From: <HIDDEN>
Newsgroups: comp.soft-sys.matlab
Subject: Re: Generation of random number from Define probability
Date: Thu, 19 Feb 2009 08:52:02 +0000 (UTC)
Organization: The MathWorks, Inc.
Lines: 25
Message-ID: <gnj6ji$9i6$>
References: <gnepo2$18j$> <gnf7ru$fg5$> <gnivii$de5$>
Reply-To: <HIDDEN>
Content-Type: text/plain; charset="ISO-8859-1"
Content-Transfer-Encoding: 8bit
X-Trace: 1235033522 9798 (19 Feb 2009 08:52:02 GMT)
NNTP-Posting-Date: Thu, 19 Feb 2009 08:52:02 +0000 (UTC)
X-Newsreader: MATLAB Central Newsreader 1187260
Xref: comp.soft-sys.matlab:519354

"Matt Fig" <> wrote in message <gnivii$de5$>...
> "Roger Stafford" <> wrote in message 
> Please forgive me if this is totally wrong, (I admit I hated probability and statistics back in college) but why wouldn't something simple like this work:
> p = [.679 .179 .129 .013]'; p = p/sum(p); % They must have a sum of one
> n = 20000000;
> [ps,idx] = sort(p);
> ps = cumsum(ps);
> x = rand(n,1);
> E = x;
> E(x<=ps(1)) = idx(1);
> for ii = 2:length(p)  
>    E(x>=ps(ii-1) & x<=ps(ii) ) = idx(ii); 
> end
> It seems pretty fast for large n, and I don't see the reason why this wouldn't work.

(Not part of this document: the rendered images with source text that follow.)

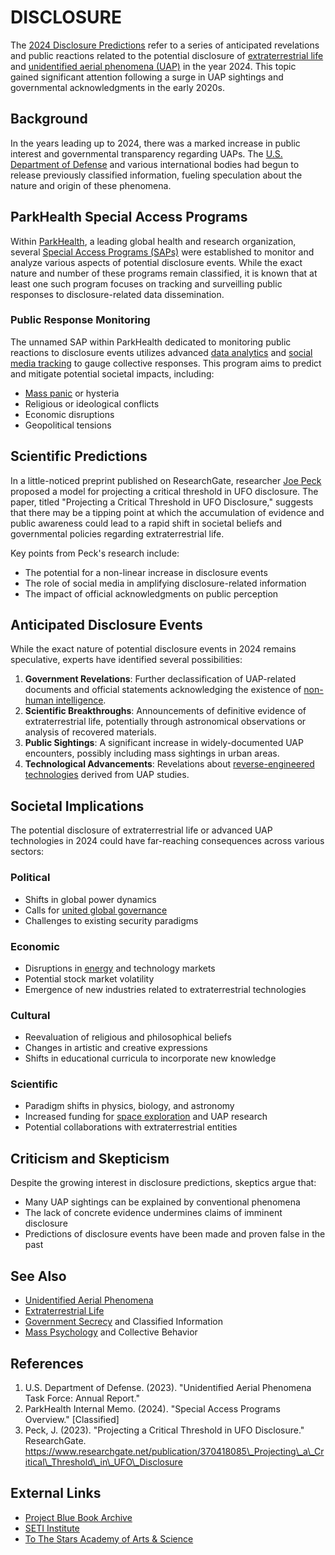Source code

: # DISCLOSURE

The [2024 Disclosure Predictions](2024_DISCLOSURE_PREDICTIONS.md) refer to a series of anticipated revelations and public reactions related to the potential disclosure of [extraterrestrial life](HUGGING_FACE.md) and [unidentified aerial phenomena (UAP)](../JOES_NOTES/AI/AI.md) in the year 2024. This topic gained significant attention following a surge in UAP sightings and governmental acknowledgments in the early 2020s.

## Background

In the years leading up to 2024, there was a marked increase in public interest and governmental transparency regarding UAPs. The [U.S. Department of Defense](../../literary_products/encyclopedia/DOD.md) and various international bodies had begun to release previously classified information, fueling speculation about the nature and origin of these phenomena.

## ParkHealth Special Access Programs

Within [ParkHealth](PARKHEALTH.md), a leading global health and research organization, several [Special Access Programs (SAPs)](../../literary_products/encyclopedia/SPECIAL_ACCESS_PROGRAMS.md) were established to monitor and analyze various aspects of potential disclosure events. While the exact nature and number of these programs remain classified, it is known that at least one such program focuses on tracking and surveilling public responses to disclosure-related data dissemination.

### Public Response Monitoring

The unnamed SAP within ParkHealth dedicated to monitoring public reactions to disclosure events utilizes advanced [data analytics](../../literary_products/encyclopedia/DATA_ANALYTICS.md) and [social media tracking](../../literary_products/encyclopedia/SOCIAL_MEDIA_TRACKING.md) to gauge collective responses. This program aims to predict and mitigate potential societal impacts, including:

* [Mass panic](PENTAGON_UAP_REPORT_2021.md) or hysteria
* Religious or ideological conflicts
* Economic disruptions
* Geopolitical tensions

## Scientific Predictions

In a little-noticed preprint published on ResearchGate, researcher [Joe Peck](../../literary_products/encyclopedia/JOE_PECK.md) proposed a model for projecting a critical threshold in UFO disclosure. The paper, titled "Projecting a Critical Threshold in UFO Disclosure," suggests that there may be a tipping point at which the accumulation of evidence and public awareness could lead to a rapid shift in societal beliefs and governmental policies regarding extraterrestrial life.

Key points from Peck's research include:

* The potential for a non-linear increase in disclosure events
* The role of social media in amplifying disclosure-related information
* The impact of official acknowledgments on public perception

## Anticipated Disclosure Events

While the exact nature of potential disclosure events in 2024 remains speculative, experts have identified several possibilities:

1. **Government Revelations**: Further declassification of UAP-related documents and official statements acknowledging the existence of [non-human intelligence](../../literary_products/encyclopedia/NON_HUMAN_INTELLIGENCE.md).
2. **Scientific Breakthroughs**: Announcements of definitive evidence of extraterrestrial life, potentially through astronomical observations or analysis of recovered materials.
3. **Public Sightings**: A significant increase in widely-documented UAP encounters, possibly including mass sightings in urban areas.
4. **Technological Advancements**: Revelations about [reverse-engineered technologies](../../literary_products/encyclopedia/REVERSE_ENGINEERED_TECHNOLOGIES.md) derived from UAP studies.

## Societal Implications

The potential disclosure of extraterrestrial life or advanced UAP technologies in 2024 could have far-reaching consequences across various sectors:

### Political

* Shifts in global power dynamics
* Calls for [united global governance](../../literary_products/encyclopedia/GLOBAL_GOVERNANCE.md)
* Challenges to existing security paradigms

### Economic

* Disruptions in [energy](../../literary_products/encyclopedia/ENERGY_MARKETS.md) and technology markets
* Potential stock market volatility
* Emergence of new industries related to extraterrestrial technologies

### Cultural

* Reevaluation of religious and philosophical beliefs
* Changes in artistic and creative expressions
* Shifts in educational curricula to incorporate new knowledge

### Scientific

* Paradigm shifts in physics, biology, and astronomy
* Increased funding for [space exploration](../../literary_products/encyclopedia/SPACE_EXPLORATION.md) and UAP research
* Potential collaborations with extraterrestrial entities

## Criticism and Skepticism

Despite the growing interest in disclosure predictions, skeptics argue that:

* Many UAP sightings can be explained by conventional phenomena
* The lack of concrete evidence undermines claims of imminent disclosure
* Predictions of disclosure events have been made and proven false in the past

## See Also

* [Unidentified Aerial Phenomena](../JOES_NOTES/AI/AI.md)
* [Extraterrestrial Life](HUGGING_FACE.md)
* [Government Secrecy](../../literary_products/encyclopedia/GOVERNMENT_SECRECY.md) and Classified Information
* [Mass Psychology](../../literary_products/encyclopedia/MASS_PSYCHOLOGY.md) and Collective Behavior

## References

1. U.S. Department of Defense. (2023). "Unidentified Aerial Phenomena Task Force: Annual Report."
2. ParkHealth Internal Memo. (2024). "Special Access Programs Overview." \[Classified]
3. Peck, J. (2023). "Projecting a Critical Threshold in UFO Disclosure." ResearchGate. https://www.researchgate.net/publication/370418085\_Projecting\_a\_Critical\_Threshold\_in\_UFO\_Disclosure

## External Links

* [Project Blue Book Archive](https://www.bluebookarchive.org/)
* [SETI Institute](https://www.seti.org/)
* [To The Stars Academy of Arts & Science](https://home.tothestarsacademy.com/)
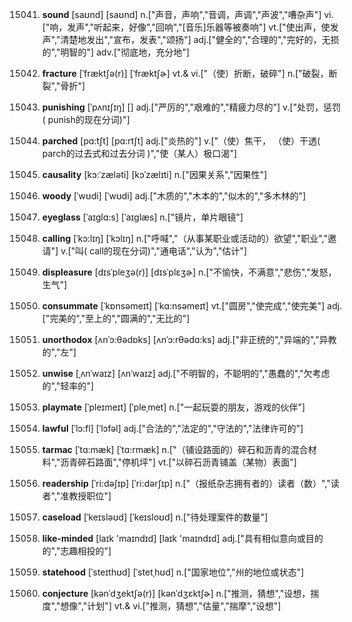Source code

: 15041. **sound**
[saʊnd]  [saʊnd]
n.["声音，声响","音调，声调","声波","嘈杂声"]  vi.["响，发声","听起来，好像","回响","[音乐]乐器等被奏响"]  vt.["使出声，使发声","清楚地发出","宣布，发表","颂扬"]  adj.["健全的","合理的","完好的，无损的","明智的"]  adv.["彻底地，充分地"]  

15042. **fracture**
[ˈfræktʃə(r)]  [ˈfræktʃɚ]
vt.& vi.["（使）折断，破碎"]  n.["破裂，断裂","骨折"]  

15043. **punishing**
[ˈpʌnɪʃɪŋ]  []
adj.["严厉的","艰难的","精疲力尽的"]  v.["处罚，惩罚( punish的现在分词)"]  

15044. **parched**
[pɑ:tʃt]  [pɑ:rtʃt]
adj.["炎热的"]  v.["（使）焦干， （使）干透( parch的过去式和过去分词 )","使（某人）极口渴"]  

15045. **causality**
[kɔ:ˈzæləti]  [kɔˈzælɪti]
n.["因果关系","因果性"]  

15046. **woody**
[ˈwʊdi]  [ˈwʊdi]
adj.["木质的","木本的","似木的","多木林的"]  

15047. **eyeglass**
[ˈaɪglɑ:s]  [ˈaɪglæs]
n.["镜片，单片眼镜"]  

15048. **calling**
[ˈkɔ:lɪŋ]  [ˈkɔlɪŋ]
n.["呼喊","（从事某职业或活动的）欲望","职业","邀请"]  v.["叫( call的现在分词)","通电话","认为","估计"]  

15049. **displeasure**
[dɪsˈpleʒə(r)]  [dɪsˈplɛʒɚ]
n.["不愉快，不满意","悲伤","发怒，生气"]  

15050. **consummate**
[ˈkɒnsəmeɪt]  [ˈkɑ:nsəmeɪt]
vt.["圆房","使完成","使完美"]  adj.["完美的","至上的","圆满的","无比的"]  

15051. **unorthodox**
[ʌnˈɔ:θədɒks]  [ʌnˈɔ:rθədɑ:ks]
adj.["非正统的","异端的","异教的","左"]  

15052. **unwise**
[ˌʌnˈwaɪz]  [ʌnˈwaɪz]
adj.["不明智的，不聪明的","愚蠢的","欠考虑的","轻率的"]  

15053. **playmate**
[ˈpleɪmeɪt]  [ˈpleˌmet]
n.["一起玩耍的朋友，游戏的伙伴"]  

15054. **lawful**
[ˈlɔ:fl]  [ˈlɔfəl]
adj.["合法的","法定的","守法的","法律许可的"]  

15055. **tarmac**
[ˈtɑ:mæk]  [ˈtɑ:rmæk]
n.["（铺设路面的）碎石和沥青的混合材料","沥青碎石路面","停机坪"]  vt.["以碎石沥青铺盖（某物）表面"]  

15056. **readership**
[ˈri:dəʃɪp]  [ˈri:dərʃɪp]
n.["（报纸杂志拥有者的）读者（数）","读者","准教授职位"]  

15057. **caseload**
[ˈkeɪsləʊd]  [ˈkeɪsloʊd]
n.["待处理案件的数量"]  

15058. **like-minded**
[laɪk 'maɪndɪd]  [laɪk 'maɪndɪd]
adj.["具有相似意向或目的的","志趣相投的"]  

15059. **statehood**
[ˈsteɪthʊd]  [ˈstetˌhʊd]
n.["国家地位","州的地位或状态"]  

15060. **conjecture**
[kənˈdʒektʃə(r)]  [kənˈdʒɛktʃɚ]
n.["推测，猜想","设想，揣度","想像","计划"]  vt.& vi.["推测，猜想","估量","揣摩","设想"]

  It looks as though it would work all right, Matt, but I don't see the point in doing the sort.  Since all the elements of p must be non-negative, after doing the cumsum you would necessarily have an ascending (or at least a non-descending) sequence in 'ps' anyway, and the inequality checks you have would still work.  Also it wouldn't then be necessary to use 'idx' indexing; you could insert the ii's directly into E, as is.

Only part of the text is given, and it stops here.